Q4. 葉ばかり大きくて花蕾が小さいのはなぜですか?
A. まだ品種本来の収穫時期へ達していない可能性があります。早生、中生、晩生では花芽分化や収穫時期が違うため、まず品種名と栽培カレンダーを確認してください。また、窒素分が多過ぎると茎葉の生育へ偏り、花蕾品質に影響することがあります。葉が大きいという理由だけで追肥を増やさないようにしましょう。
Q5. 小さいブロッコリーでも食べられますか?
A. 大きさが小さいというだけで食べられないわけではありません。通常どおり育った花蕾で、腐敗、異臭、ぬめりなどの異常がなければ収穫できます。少し花が咲き始めた場合も直ちに食べられなくなるわけではありませんが、蕾がゆるむにつれて食感や品質が変わるため、開花前の締まった状態で収穫するのがおすすめです。
ブロッコリーの家庭菜園で小さい時のまとめ
家庭菜園のブロッコリーが小さいときは、まず花蕾だけを見るのではなく、株全体を確認してください。
大きな外葉が育っているか、茎はしっかりしているか、花蕾は締まっているか、土が過湿になっていないか、害虫に葉を食べられていないか。この順番で見ていくと原因へ近づきやすくなります。
特に、株が十分育つ前に小さな花蕾が出ている場合は、ボトニングを疑います。
ブロッコリーでは、花蕾を育てるために必要な葉数を確保する前の低温や、花芽分化後の低温、肥料不足、湿害などがボトニングへ関係します。
そのため、今季の小さな花蕾だけを追肥で何とかしようとするより、種まき時期、定植時期、品種、初期生育まで振り返ることが大切です。
- 花蕾だけでなく株全体の大きさを見る
- 小株で早く花蕾が出たらボトニングを疑う
- 品種と地域に合った種まき時期を守る
- 定植直後の乾燥や高温による活着不良を避ける
- 花蕾が出るまでに健康な外葉を育てる
- 肥料不足だけでなく窒素過多にも注意する
- 土壌酸度を確認してから石灰を使う
- 日照と株間を十分に確保する
- 水不足と長期間の過湿の両方を避ける
- プランターでは十分な土量を確保する
- アオムシやコナガの食害を早く見つける
- 根こぶ病が疑われる畑では輪作と排水を見直す
- 花蕾が小さいという理由だけで大量追肥しない
- 蕾が締まっている間は生育の変化を観察する
- 蕾がゆるみ始めたら大きさより収穫を優先する
- 側花蕾が採れる品種なら頂花蕾収穫後も育てる
そして次回の栽培で一番意識したいのは、花蕾が見えてからではなく、その前の株づくりです。

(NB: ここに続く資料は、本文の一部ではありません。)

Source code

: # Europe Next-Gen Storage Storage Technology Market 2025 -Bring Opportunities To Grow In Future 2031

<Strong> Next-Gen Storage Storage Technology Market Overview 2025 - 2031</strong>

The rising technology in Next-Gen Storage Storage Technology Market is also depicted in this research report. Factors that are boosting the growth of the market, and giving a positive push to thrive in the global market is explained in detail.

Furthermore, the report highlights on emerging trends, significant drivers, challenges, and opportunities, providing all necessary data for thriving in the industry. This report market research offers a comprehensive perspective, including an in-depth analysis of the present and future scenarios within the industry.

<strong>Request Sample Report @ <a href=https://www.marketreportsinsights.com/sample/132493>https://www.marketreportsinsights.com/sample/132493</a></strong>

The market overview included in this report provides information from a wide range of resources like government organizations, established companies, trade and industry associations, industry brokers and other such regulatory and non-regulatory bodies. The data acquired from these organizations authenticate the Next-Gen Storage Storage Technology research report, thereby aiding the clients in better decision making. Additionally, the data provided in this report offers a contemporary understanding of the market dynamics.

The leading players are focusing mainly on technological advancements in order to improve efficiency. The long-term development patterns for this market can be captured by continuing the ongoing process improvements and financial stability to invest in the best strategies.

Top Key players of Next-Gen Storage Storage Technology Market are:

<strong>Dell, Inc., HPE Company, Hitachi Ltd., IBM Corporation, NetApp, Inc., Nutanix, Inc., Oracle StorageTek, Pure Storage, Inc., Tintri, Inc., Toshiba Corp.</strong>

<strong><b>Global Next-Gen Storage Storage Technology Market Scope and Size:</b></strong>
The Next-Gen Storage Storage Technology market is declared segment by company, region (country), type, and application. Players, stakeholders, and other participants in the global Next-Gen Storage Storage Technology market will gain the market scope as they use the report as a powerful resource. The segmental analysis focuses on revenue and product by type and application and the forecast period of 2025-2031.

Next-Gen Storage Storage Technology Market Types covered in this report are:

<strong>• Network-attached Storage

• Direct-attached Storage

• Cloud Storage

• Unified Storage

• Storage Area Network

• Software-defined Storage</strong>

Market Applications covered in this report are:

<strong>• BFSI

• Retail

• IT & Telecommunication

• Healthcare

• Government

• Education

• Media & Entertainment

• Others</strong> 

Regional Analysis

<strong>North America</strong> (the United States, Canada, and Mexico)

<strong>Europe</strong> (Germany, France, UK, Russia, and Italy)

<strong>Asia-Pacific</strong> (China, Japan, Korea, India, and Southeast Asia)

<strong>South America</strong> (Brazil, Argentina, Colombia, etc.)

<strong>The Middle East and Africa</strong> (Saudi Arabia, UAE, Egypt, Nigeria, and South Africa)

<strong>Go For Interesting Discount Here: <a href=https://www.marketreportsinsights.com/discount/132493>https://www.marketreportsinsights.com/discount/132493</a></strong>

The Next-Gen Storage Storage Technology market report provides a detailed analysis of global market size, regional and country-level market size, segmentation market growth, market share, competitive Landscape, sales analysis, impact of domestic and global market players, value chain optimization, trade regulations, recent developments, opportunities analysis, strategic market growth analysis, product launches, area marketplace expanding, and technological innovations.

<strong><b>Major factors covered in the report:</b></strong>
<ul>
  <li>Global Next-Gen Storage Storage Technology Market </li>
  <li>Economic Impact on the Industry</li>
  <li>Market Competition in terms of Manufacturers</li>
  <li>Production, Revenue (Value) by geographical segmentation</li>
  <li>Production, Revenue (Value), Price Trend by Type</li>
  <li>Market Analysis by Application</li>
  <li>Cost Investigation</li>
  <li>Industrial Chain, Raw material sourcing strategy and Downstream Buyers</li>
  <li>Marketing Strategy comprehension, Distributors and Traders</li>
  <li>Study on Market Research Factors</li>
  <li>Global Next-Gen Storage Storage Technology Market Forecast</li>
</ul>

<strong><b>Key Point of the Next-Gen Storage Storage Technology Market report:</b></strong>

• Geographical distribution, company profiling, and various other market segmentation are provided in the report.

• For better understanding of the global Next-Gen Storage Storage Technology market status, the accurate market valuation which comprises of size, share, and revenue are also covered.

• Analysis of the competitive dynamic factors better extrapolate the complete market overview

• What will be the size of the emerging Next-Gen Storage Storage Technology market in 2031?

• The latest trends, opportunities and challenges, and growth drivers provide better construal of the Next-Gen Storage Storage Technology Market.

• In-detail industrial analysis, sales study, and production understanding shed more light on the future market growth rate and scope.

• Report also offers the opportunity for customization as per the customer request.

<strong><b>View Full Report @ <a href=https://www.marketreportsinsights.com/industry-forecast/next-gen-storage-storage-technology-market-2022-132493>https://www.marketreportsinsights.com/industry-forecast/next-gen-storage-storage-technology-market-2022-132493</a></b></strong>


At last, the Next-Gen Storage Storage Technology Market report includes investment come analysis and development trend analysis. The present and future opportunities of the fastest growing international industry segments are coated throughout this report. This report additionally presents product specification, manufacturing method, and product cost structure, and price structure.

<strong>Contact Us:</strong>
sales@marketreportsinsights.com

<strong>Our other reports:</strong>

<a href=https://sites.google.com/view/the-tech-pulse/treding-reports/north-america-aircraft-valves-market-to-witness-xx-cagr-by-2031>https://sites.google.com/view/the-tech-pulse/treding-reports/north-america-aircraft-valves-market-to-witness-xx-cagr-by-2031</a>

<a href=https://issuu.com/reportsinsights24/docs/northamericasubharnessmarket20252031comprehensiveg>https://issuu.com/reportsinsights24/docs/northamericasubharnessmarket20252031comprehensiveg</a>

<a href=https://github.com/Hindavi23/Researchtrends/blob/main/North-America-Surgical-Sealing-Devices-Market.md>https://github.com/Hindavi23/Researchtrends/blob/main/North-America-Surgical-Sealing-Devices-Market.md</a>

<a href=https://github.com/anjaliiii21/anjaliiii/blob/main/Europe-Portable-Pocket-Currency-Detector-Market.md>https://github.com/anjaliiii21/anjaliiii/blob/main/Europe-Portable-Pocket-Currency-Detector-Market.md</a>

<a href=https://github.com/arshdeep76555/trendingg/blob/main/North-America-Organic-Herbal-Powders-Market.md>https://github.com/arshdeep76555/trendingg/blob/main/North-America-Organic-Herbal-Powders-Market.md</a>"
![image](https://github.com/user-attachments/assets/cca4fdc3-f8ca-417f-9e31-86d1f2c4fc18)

適期に種をまき、元気な苗を適期に植え、根を活着させ、大きな葉を健康に残す。水切れを避けながら排水も確保し、害虫は小さいうちに見つける。この積み重ねが、その後の花蕾へつながります。
今育てているブロッコリーが市販品より小さかったとしても、小ぶりで締まった花蕾をおいしいうちに収穫できれば、それも家庭菜園の立派な成果です。
家庭菜園でブロッコリーが小さいときは、「もっと肥料を」と急ぐより、「なぜ株が十分育たなかったのか」を見つけること。そこが分かれば、今年の一株が次のブロッコリー栽培にちゃんとつながっていきます。